76 views Asked by At

In a recent code review, a reviewer took issue with how I handled the error returned from strconv.ParseUint(). This function is documented to return the converted uint value and an error of the *strconv.NumError concrete type. The docs mention two sentinel errors of that type that could be returned (ErrSyntax and ErrRange), both of which imply bad data was provided to it. According to the function's interface, any other error appears possible as well.

For my use case, I needed to know if the string value I have is worthy of being converted to a uint or not. If ParseUint returns an error, and it's one of the sentinel errors, then I got my answer. But if the returned error is neither of those, then I returned it and stopped execution. My reviewer asserted that I should rather assume that any error returned from ParseUint means I gave it bad data, and there's no need to check against the sentinel errors, that there's no reason to check against the sentinel errors, nor to ever return that error (in my use case). They linked to an example in go's standard libraries where the error from ParseUint is treated as a check for bad input data and never returned, and said there are many such examples.

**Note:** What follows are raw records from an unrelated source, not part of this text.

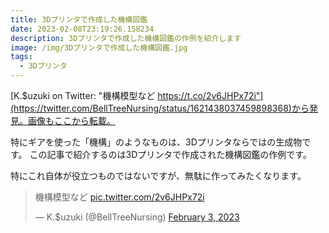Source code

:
 ```yaml
---
title: 3Dプリンタで作成した機構図鑑
date: 2023-02-08T23:19:26.158234
description: 3Dプリンタで作成した機構図鑑の作例を紹介します
image: /img/3Dプリンタで作成した機構図鑑.jpg
tags:
  - 3Dプリンタ
---
```

[K.$uzuki on Twitter: "機構模型など https://t.co/2v6JHPx72i"](https://twitter.com/BellTreeNursing/status/1621438037459898368)から発見。画像もここから転載。

特にギアを使った「機構」のようなものは、3Dプリンタならではの生成物です。
この記事で紹介するのは3Dプリンタで作成された機構図鑑の作例です。

特にこれ自体が役立つものではないですが、無駄に作ってみたくなります。

<blockquote class="twitter-tweet"><p lang="ja" dir="ltr">機構模型など <a href="https://t.co/2v6JHPx72i">pic.twitter.com/2v6JHPx72i</a></p>&mdash; K.$uzuki (@BellTreeNursing) <a href="https://twitter.com/BellTreeNursing/status/1621438037459898368?ref_src=twsrc%5Etfw">February 3, 2023</a></blockquote>
<script async src="https://platform.twitter.com/widgets.js" charset="utf-8"></script>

While I can certainly understand that there must exist an algorithm that given good data and sufficient resources will always be able to compute the desired result, the real world does not always match the theoretical ideal. I cannot find anything in the library's documentation that says it does not, and will never, return an error for any other reason but bad data. That the standard library has one and perhaps many such examples is on the one hand reassuring and on the other hand scary, somewhere between "two wrongs don't make a right" with "they're doing it so it must be safe for us to do it too" in the case.

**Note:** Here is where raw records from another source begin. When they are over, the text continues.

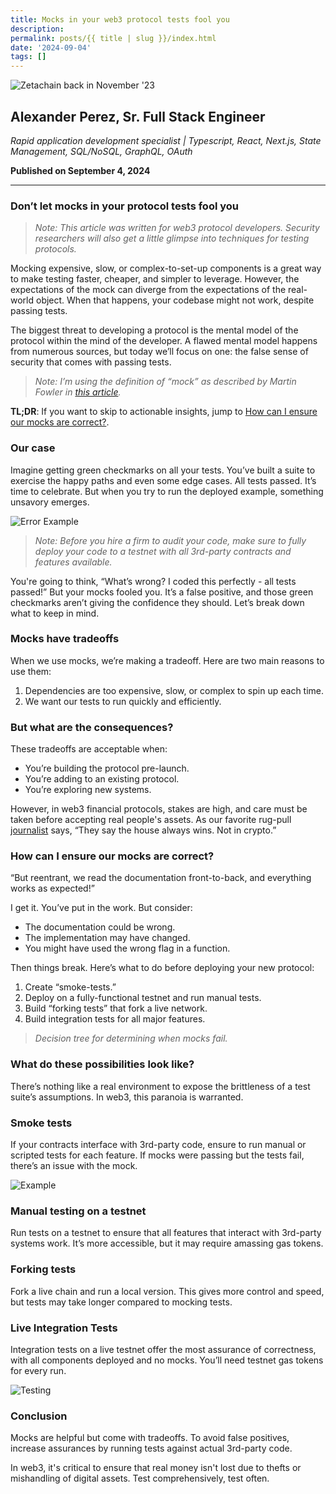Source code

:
 ```yaml
---
title: Mocks in your web3 protocol tests fool you
description: 
permalink: posts/{{ title | slug }}/index.html
date: '2024-09-04'
tags: []
---
```


![Zetachain back in November '23](https://media.licdn.com/dms/image/v2/D5612AQFg1TL2j9MaBA/article-cover_image-shrink_720_1280/article-cover_image-shrink_720_1280/0/1725502095635?e=1732752000&amp;v=beta&amp;t=68nJRzcEIDj7sKUwCcYk4iCCrdhDbu0ZYV4b6jeRX7k)

## Alexander Perez, Sr. Full Stack Engineer

*Rapid application development specialist | Typescript, React, Next.js, State Management, SQL/NoSQL, GraphQL, OAuth*

**Published on September 4, 2024**

---

### Don’t let mocks in your protocol tests fool you

> *Note: This article was written for web3 protocol developers. Security researchers will also get a little glimpse into techniques for testing protocols.*

Mocking expensive, slow, or complex-to-set-up components is a great way to make testing faster, cheaper, and simpler to leverage. However, the expectations of the mock can diverge from the expectations of the real-world object. When that happens, your codebase might not work, despite passing tests.

The biggest threat to developing a protocol is the mental model of the protocol within the mind of the developer. A flawed mental model happens from numerous sources, but today we’ll focus on one: the false sense of security that comes with passing tests.

> *Note: I’m using the definition of “mock” as described by Martin Fowler in [this article](https://martinfowler.com/articles/mocksArentStubs.html).*

**TL;DR**: If you want to skip to actionable insights, jump to [How can I ensure our mocks are correct?](https://0xreentrant.github.io/blog/2023/mocks-fool-you/#how-can-I-ensure-our-mocks-are-correct).

### Our case

Imagine getting green checkmarks on all your tests. You’ve built a suite to exercise the happy paths and even some edge cases. All tests passed. It’s time to celebrate. But when you try to run the deployed example, something unsavory emerges.

![Error Example](https://media.licdn.com/dms/image/v2/D5612AQF8TIsbtytSrA/article-inline_image-shrink_1500_2232/article-inline_image-shrink_1500_2232/0/1725502152439?e=1732752000&amp;v=beta&amp;t=yUS8EPEXAacX0LbIMZoXFRtGcJxbqmwdHPHB4r-AFIU)

> *Note: Before you hire a firm to audit your code, make sure to fully deploy your code to a testnet with all 3rd-party contracts and features available.*

You're going to think, “What’s wrong? I coded this perfectly - all tests passed!” But your mocks fooled you. It’s a false positive, and those green checkmarks aren’t giving the confidence they should. Let’s break down what to keep in mind.

### Mocks have tradeoffs

When we use mocks, we’re making a tradeoff. Here are two main reasons to use them:

1. Dependencies are too expensive, slow, or complex to spin up each time.
2. We want our tests to run quickly and efficiently.

### But what are the consequences?

These tradeoffs are acceptable when:

- You’re building the protocol pre-launch.
- You’re adding to an existing protocol.
- You’re exploring new systems.

However, in web3 financial protocols, stakes are high, and care must be taken before accepting real people's assets. As our favorite rug-pull [journalist](https://rekt.news/stake-rekt/) says, “They say the house always wins. Not in crypto.”

### How can I ensure our mocks are correct?

“But reentrant, we read the documentation front-to-back, and everything works as expected!”

I get it. You’ve put in the work. But consider:

- The documentation could be wrong.
- The implementation may have changed.
- You might have used the wrong flag in a function.

Then things break. Here’s what to do before deploying your new protocol:

1. Create “smoke-tests.”
2. Deploy on a fully-functional testnet and run manual tests.
3. Build “forking tests” that fork a live network.
4. Build integration tests for all major features.

> *Decision tree for determining when mocks fail.*

### What do these possibilities look like?

There’s nothing like a real environment to expose the brittleness of a test suite’s assumptions. In web3, this paranoia is warranted.

### Smoke tests

If your contracts interface with 3rd-party code, ensure to run manual or scripted tests for each feature. If mocks were passing but the tests fail, there’s an issue with the mock.

![Example](https://media.licdn.com/dms/image/v2/D5612AQF4IT_I3KH4Ow/article-inline_image-shrink_1500_2232/article-inline_image-shrink_1500_2232/0/1725502149403?e=1732752000&amp;v=beta&amp;t=eFpUE9jmBDynTvcz6D6u-HIWcj96QhgzJ-r8nVZHLGw)

### Manual testing on a testnet

Run tests on a testnet to ensure that all features that interact with 3rd-party systems work. It’s more accessible, but it may require amassing gas tokens.

### Forking tests

Fork a live chain and run a local version. This gives more control and speed, but tests may take longer compared to mocking tests.

### Live Integration Tests

Integration tests on a live testnet offer the most assurance of correctness, with all components deployed and no mocks. You’ll need testnet gas tokens for every run.

![Testing](https://media.licdn.com/dms/image/v2/D5612AQE56D7yOrlLZg/article-inline_image-shrink_1500_2232/article-inline_image-shrink_1500_2232/0/1725502149277?e=1732752000&amp;v=beta&amp;t=WbXoT6RIeYsJqDpm9RhPU0u_B4N6llhLBHRlp_ljHNE)

### Conclusion

Mocks are helpful but come with tradeoffs. To avoid false positives, increase assurances by running tests against actual 3rd-party code.

In web3, it's critical to ensure that real money isn't lost due to thefts or mishandling of digital assets. Test comprehensively, test often.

Is this just a case of the library's docs missing a sentence? Or is it good to return the error when it's neither of the two sentinel errors? How should I reason about this?

2

There are 2 answers

1
E. Moffat On BEST ANSWER

Yes, it is safe to assume errors from strconv.ParseXXX functions are due to bad input data.

From the documentation page you mentioned:

The errors that ParseInt returns have concrete type *NumError and include err.Num = s. If s is empty or contains invalid digits, err.Err = ErrSyntax and the returned value is 0; if the value corresponding to s cannot be represented by a signed integer of the given size, err.Err = ErrRange and the returned value is the maximum magnitude integer of the appropriate bitSize and sign.

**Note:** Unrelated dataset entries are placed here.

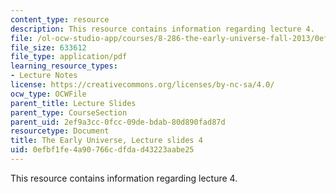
 ```yaml
---
content_type: resource
description: This resource contains information regarding lecture 4.
file: /ol-ocw-studio-app/courses/8-286-the-early-universe-fall-2013/0efbf1fe4a90766cdfdad43223aabe25_MIT8_286F13_lec04.pdf
file_size: 633612
file_type: application/pdf
learning_resource_types:
- Lecture Notes
license: https://creativecommons.org/licenses/by-nc-sa/4.0/
ocw_type: OCWFile
parent_title: Lecture Slides
parent_type: CourseSection
parent_uid: 2ef9a3cc-0fcc-09de-bdab-80d890fad87d
resourcetype: Document
title: The Early Universe, Lecture slides 4
uid: 0efbf1fe-4a90-766c-dfda-d43223aabe25
---
```

This resource contains information regarding lecture 4.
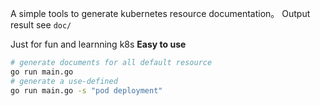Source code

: A simple tools to generate kubernetes resource documentation。 Output result see `doc/`

Just for fun and learnning k8s 
**Easy to use**
```bash
# generate documents for all default resource 
go run main.go 
# generate a use-defined 
go run main.go -s "pod deployment"
```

The way I read this is "any error from strconv.ParseXXX is a NumError and it will be either due to invalid digits or a bitsize range error". My understanding is also that godocs attempt to be as complete as possible in outlining the range of expectations for function calls.

Therefore, I think it is safe to assume that these are the only errors that you might see come back from strconv.ParseXXX functions. If something else came back, I would consider it a documentation bug.

To answer your final question: The pattern you've observed in standard library calls to this function is the correct one. Return the error as a whole and let the caller decide what to do with it. The sentinel errors are to help you know what went wrong and represent the full scope of possible errors from these functions.

0
Burak Serdar On

I don't think there is a single correct answer.

For most cases, if ParseUint returns an error, you assume it is a bad input and return that error. You don't even check if it is one of the two concrete error types. There really is no other error ParseUint can logically return. For most self-contained parse/decode/unmarshal functions, all errors are different variations of input errors.

There are cases where you might want to check the exact error type. For example, if ParseUint returns ErrRange you might want to try parsing it as big.Int. Then checking the error type makes sense.

Go's interface implementation might confuse some, especially those who are used to error/exception handling in different languages. Go functions return the interface error type to denote an error, not a concrete error. Returning a concrete type for an error from a function causes nothing but trouble. So even if a function can return a single concrete type of error, it is declared to return error.